Le Film du jour n°157 : Deux enfoirés à Saint-Tropez
Un film français de Max PECAS (1985) avec Philippe Caroit, Jean-Michel Noiret, Lillemour Jonsson, Caroline Tresca, Marie Daëms...
Pour les amateurs de ce petit "je ne sais quoi" de poétique qui séduira les plus sensibles et les plus romantiques d'entre vous, le Film du jour s'attarde sur Deux enfoirés à Saint-Tropez, un long métrage ô combien emblématique de la filmographie du regretté Max Pecas (1925-2003).

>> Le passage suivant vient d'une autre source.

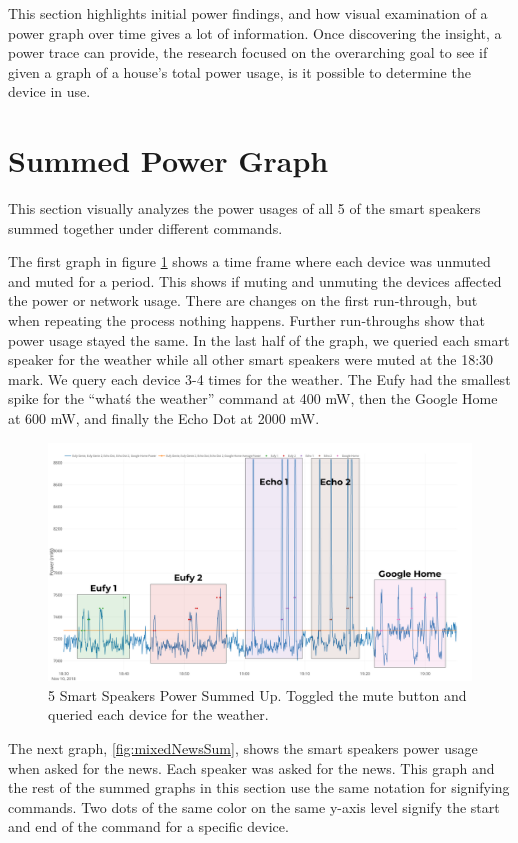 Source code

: This section highlights initial power findings, and how visual examination of a power graph over time gives a lot of information. Once discovering the insight, a power trace can provide, the research focused on the overarching goal to see if given a graph of a house's total power usage, is it possible to determine the device in use.

\section{Summed Power Graph}
\label{sumPowerGraph}
This section visually analyzes the power usages of all 5 of the smart speakers summed together under different commands.

The first graph in figure \ref{fig:weatherSum} shows a time frame where each device was unmuted and muted for a period. This shows if muting and unmuting the devices affected the power or network usage. There are changes on the first run-through, but when repeating the process nothing happens. Further run-throughs show that power usage stayed the same. In the last half of the graph, we queried each smart speaker for the weather while all other smart speakers were muted at the 18:30 mark. We query each device 3-4 times for the weather. The Eufy had the smallest spike for the ``what\'s the weather'' command at 400 mW, then the Google Home at 600 mW, and finally the Echo Dot at 2000 mW.

\begin{figure}[H]
  \centering
  \includegraphics[width=1\textwidth]{figures/weatherSum.png}
  \caption{5 Smart Speakers Power Summed Up. Toggled the mute button and queried each device for the weather.}
  \label{fig:weatherSum}
\end{figure}

The next graph, \ref{fig:mixedNewsSum}, shows the smart speakers power usage when asked for the news. Each speaker was asked for the news. This graph and the rest of the summed graphs in this section use the same notation for signifying commands. Two dots of the same color on the same y-axis level signify the start and end of the command for a specific device.

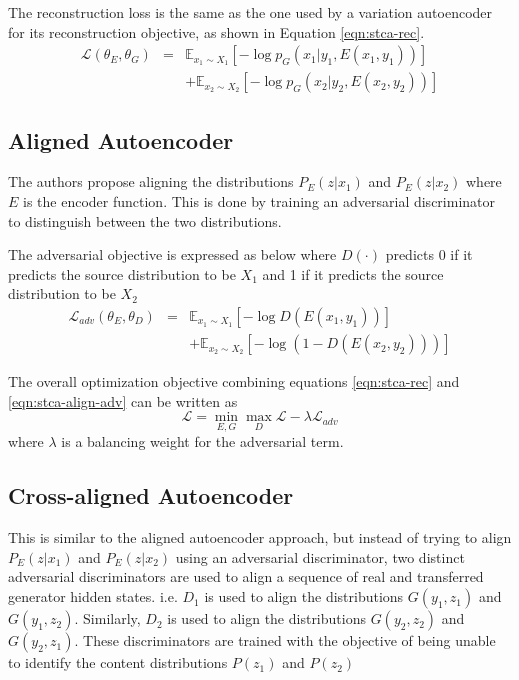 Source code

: The reconstruction loss is the same as the one used by a variation autoencoder for its reconstruction objective, as shown in Equation \ref{eqn:stca-rec}.
\begin{eqnarray} \label{eqn:stca-rec}
	\mathcal{L}(\theta_E,\theta_G)
	&=& \mathbb{E}_{x_1 \sim X_1}[-\log p_G(x_1|y_1,E(x_1, y_1))] \nonumber \\
	& & + \mathbb{E}_{x_2 \sim X_2}[-\log p_G(x_2|y_2,E(x_2, y_2))]
\end{eqnarray}

\subsection{Aligned Autoencoder}

The authors propose aligning the distributions $P_E(z|x_1)$ and $P_E(z|x_2)$ where $E$ is the encoder function. This is done by training an adversarial discriminator to distinguish between the two distributions.

The adversarial objective is expressed as below where $D(\cdot)$ predicts 0 if it predicts the source distribution to be $X_1$ and 1 if it predicts the source distribution to be $X_2$
\begin{eqnarray} \label{eqn:stca-align-adv}
	\mathcal{L}_{adv}(\theta_E,\theta_D)
	&=& \mathbb{E}_{x_1 \sim X_1}[-\log D(E(x_1,y_1))] \nonumber \\
	& & + \mathbb{E}_{x_2 \sim X_2}[-\log(1 - D(E(x_2,y_2)))]
\end{eqnarray}

The overall optimization objective combining equations \ref{eqn:stca-rec} and \ref{eqn:stca-align-adv} can be written as
\begin{equation}
	\mathcal{L} = \operatorname*{min}_{E,G} \operatorname*{max}_{D} \mathcal{L} - \lambda \mathcal{L}_{adv}
\end{equation}
where $\lambda$ is a balancing weight for the adversarial term.

\subsection{Cross-aligned Autoencoder}

This is similar to the aligned autoencoder approach, but instead of trying to align $P_E(z|x_1)$ and $P_E(z|x_2)$ using an adversarial discriminator, two distinct adversarial discriminators are used to align a sequence of real and transferred generator hidden states. i.e. $D_1$ is used to align the distributions $G(y_1, z_1)$ and $G(y_1, z_2)$. Similarly, $D_2$ is used to align the distributions $G(y_2, z_2)$ and $G(y_2, z_1)$. These discriminators are trained with the objective of being unable to identify the content distributions $P(z_1)$ and $P(z_2)$

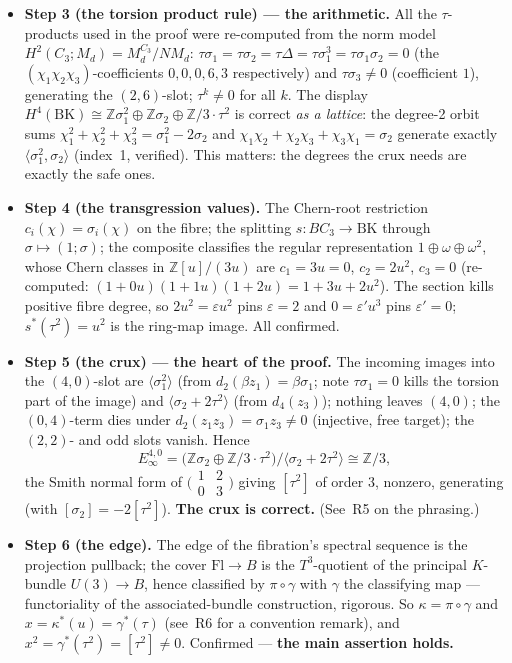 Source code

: \documentclass[11pt,a4paper]{article}
\newcommand{\Z}{\mathbb{Z}}
\newcommand{\BK}{\mathrm{BK}}
\newcommand{\Fl}{\mathrm{Fl}}
\begin{document}
\begin{itemize}[leftmargin=1.4em,itemsep=2pt]
\item \textbf{Step 3 (the torsion product rule) --- the arithmetic.} All the
$\tau$-products used in the proof were re-computed from the norm model
$H^2(C_3;M_d)=M_d^{C_3}/NM_d$: $\tau\sigma_1=\tau\sigma_2=\tau\Delta=
\tau\sigma_1^3=\tau\sigma_1\sigma_2=0$ (the $(\chi_1\chi_2\chi_3)$-coefficients
$0,0,0,6,3$ respectively) and $\tau\sigma_3\ne0$ (coefficient $1$),
generating the $(2,6)$-slot; $\tau^k\ne0$ for all $k$. The display
$H^4(\BK)\cong\Z\sigma_1^2\oplus\Z\sigma_2\oplus\Z/3\cdot\tau^2$ is correct
\emph{as a lattice}: the degree-2 orbit sums
$\chi_1^2+\chi_2^2+\chi_3^2=\sigma_1^2-2\sigma_2$ and
$\chi_1\chi_2+\chi_2\chi_3+\chi_3\chi_1=\sigma_2$ generate exactly
$\langle\sigma_1^2,\sigma_2\rangle$ (index~1, verified). This matters: the
degrees the crux needs are exactly the safe ones.

\item \textbf{Step 4 (the transgression values).} The Chern-root restriction
$c_i(\chi)=\sigma_i(\chi)$ on the fibre; the splitting $s\colon BC_3\to\BK$
through $\sigma\mapsto(1;\sigma)$; the composite classifies the regular
representation $1\oplus\omega\oplus\omega^2$, whose Chern classes in
$\Z[u]/(3u)$ are $c_1=3u=0$, $c_2=2u^2$, $c_3=0$ (re-computed:
$(1+0u)(1+1u)(1+2u)=1+3u+2u^2$). The section kills positive fibre degree, so
$2u^2=\varepsilon u^2$ pins \textbf{$\varepsilon=2$} and $0=\varepsilon'u^3$
pins \textbf{$\varepsilon'=0$}; $s^*(\tau^2)=u^2$ is the ring-map image. All
confirmed.

\item \textbf{Step 5 (the crux) --- the heart of the proof.} The incoming
images into the $(4,0)$-slot are $\langle\sigma_1^2\rangle$ (from
$d_2(\beta z_1)=\beta\sigma_1$; note $\tau\sigma_1=0$ kills the torsion part
of the image) and $\langle\sigma_2+2\tau^2\rangle$ (from $d_4(z_3)$); nothing
leaves $(4,0)$; the $(0,4)$-term dies under $d_2(z_1z_3)=\sigma_1z_3\ne0$
(injective, free target); the $(2,2)$- and odd slots vanish. Hence
\[
E_\infty^{4,0}=\bigl(\Z\sigma_2\oplus\Z/3\cdot\tau^2\bigr)
\big/\langle\sigma_2+2\tau^2\rangle\cong\Z/3,
\]
the Smith normal form of
$\bigl(\begin{smallmatrix}1&2\\0&3\end{smallmatrix}\bigr)$
giving $[\tau^2]$ of order $3$, nonzero, generating
(with $[\sigma_2]=-2[\tau^2]$). \textbf{The crux is correct.} (See~R5 on the
phrasing.)

\item \textbf{Step 6 (the edge).} The edge of the fibration's spectral
sequence is the projection pullback; the cover $\Fl\to B$ is the
$T^3$-quotient of the principal $K$-bundle $U(3)\to B$, hence classified by
$\pi\circ\gamma$ with $\gamma$ the classifying map --- functoriality of the
associated-bundle construction, rigorous. So $\kappa=\pi\circ\gamma$ and
$x=\kappa^*(u)=\gamma^*(\tau)$ (see~R6 for a convention remark), and
$x^2=\gamma^*(\tau^2)=[\tau^2]\ne0$. Confirmed --- \textbf{the main assertion
holds.}


\end{itemize}
\end{document}
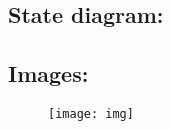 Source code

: \subsection{State diagram:}



\subsection{Images:}

\begin{figure}[H]
    \texttt{[image: img]}
    \centering
\end{figure}

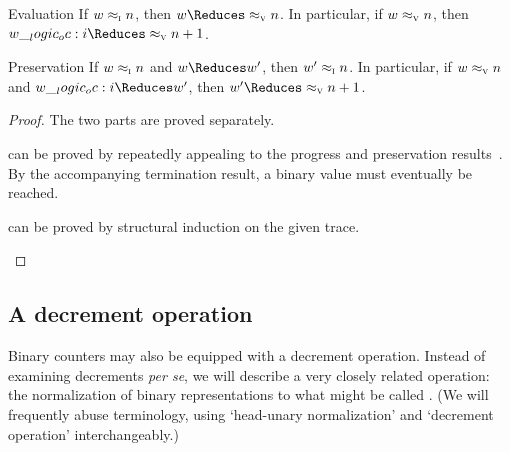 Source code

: \begin{corollary}
  \leavevmode
  \begin{thinthmdescription}
  \item[Evaluation]
    If $w \approx\sb{\text{\normalfont\scshape i}} n$, then $w \Reduces\aval{}{n}$.
    In particular, if $w \approx\sb{\text{\normalfont\scshape v}} n$, then $w \oc i \Reduces\aval{}{n+1}$.
  \item[Preservation]
    If $w \approx\sb{\text{\normalfont\scshape i}} n$ and $w \Reduces w'$, then $w' \approx\sb{\text{\normalfont\scshape i}} n$.
    In particular, if $w \approx\sb{\text{\normalfont\scshape v}} n$ and $w \oc i \Reduces w'$, then $w' \Reduces\aval{}{n+1}$.
  \end{thinthmdescription}
\end{corollary}
\begin{proof}
  The two parts are proved separately.
  \begin{description}[labelsep=0.35em]
  \item[Evaluation] can be proved by repeatedly appealing to the progress and preservation results~.
    By the accompanying termination result, a binary value must eventually be reached.
  \item[Preservation] can be proved by structural induction on the given trace.
  \qedhere
  \end{description}
\end{proof}


\subsection{A decrement operation}

Binary counters may also be equipped with a decrement operation.
Instead of examining decrements \emph{per se}, we will describe a very closely related operation: the normalization of binary representations to what might be called .
(We will frequently abuse terminology, using \enquote*{head-unary normalization} and \enquote*{decrement operation} interchangeably.)


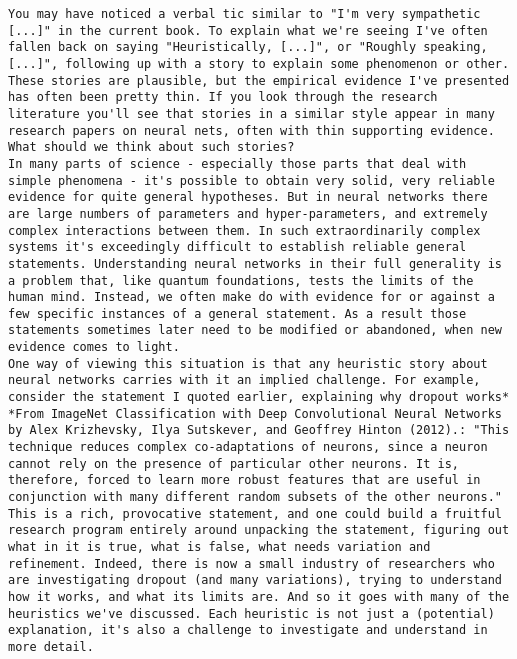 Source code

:\begin{lstlisting}
You may have noticed a verbal tic similar to "I'm very sympathetic [...]" in the current book. To explain what we're seeing I've often fallen back on saying "Heuristically, [...]", or "Roughly speaking, [...]", following up with a story to explain some phenomenon or other. These stories are plausible, but the empirical evidence I've presented has often been pretty thin. If you look through the research literature you'll see that stories in a similar style appear in many research papers on neural nets, often with thin supporting evidence. What should we think about such stories?
In many parts of science - especially those parts that deal with simple phenomena - it's possible to obtain very solid, very reliable evidence for quite general hypotheses. But in neural networks there are large numbers of parameters and hyper-parameters, and extremely complex interactions between them. In such extraordinarily complex systems it's exceedingly difficult to establish reliable general statements. Understanding neural networks in their full generality is a problem that, like quantum foundations, tests the limits of the human mind. Instead, we often make do with evidence for or against a few specific instances of a general statement. As a result those statements sometimes later need to be modified or abandoned, when new evidence comes to light.
One way of viewing this situation is that any heuristic story about neural networks carries with it an implied challenge. For example, consider the statement I quoted earlier, explaining why dropout works* *From ImageNet Classification with Deep Convolutional Neural Networks by Alex Krizhevsky, Ilya Sutskever, and Geoffrey Hinton (2012).: "This technique reduces complex co-adaptations of neurons, since a neuron cannot rely on the presence of particular other neurons. It is, therefore, forced to learn more robust features that are useful in conjunction with many different random subsets of the other neurons." This is a rich, provocative statement, and one could build a fruitful research program entirely around unpacking the statement, figuring out what in it is true, what is false, what needs variation and refinement. Indeed, there is now a small industry of researchers who are investigating dropout (and many variations), trying to understand how it works, and what its limits are. And so it goes with many of the heuristics we've discussed. Each heuristic is not just a (potential) explanation, it's also a challenge to investigate and understand in more detail.

\end{lstlisting}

Avant-dernière œuvre du maître, Deux enfoirés à Saint-Tropez forme le volet central de son triptyque consacré à la station tropézienne, après Les branchés à Saint-Tropez (1983) et avant On se calme et on boit frais à Saint-Tropez (1986). Si vous avez la chance de ne pas connaître ces trois films, rassurez-vous, ils seront comme chaque année programmés sur M6, Comédie, voire Direct8. Peu de chances, par contre, de croiser ces fleurons de l'art cinématographique hexagonal sur Arte...
Jean-Michel Noiret, Philippe Caroit, Caroline Tresca (de dos) et Marie Daëms (au fond) dans Deux enfoirés à Saint-Tropez (image : www.toutlecine.com)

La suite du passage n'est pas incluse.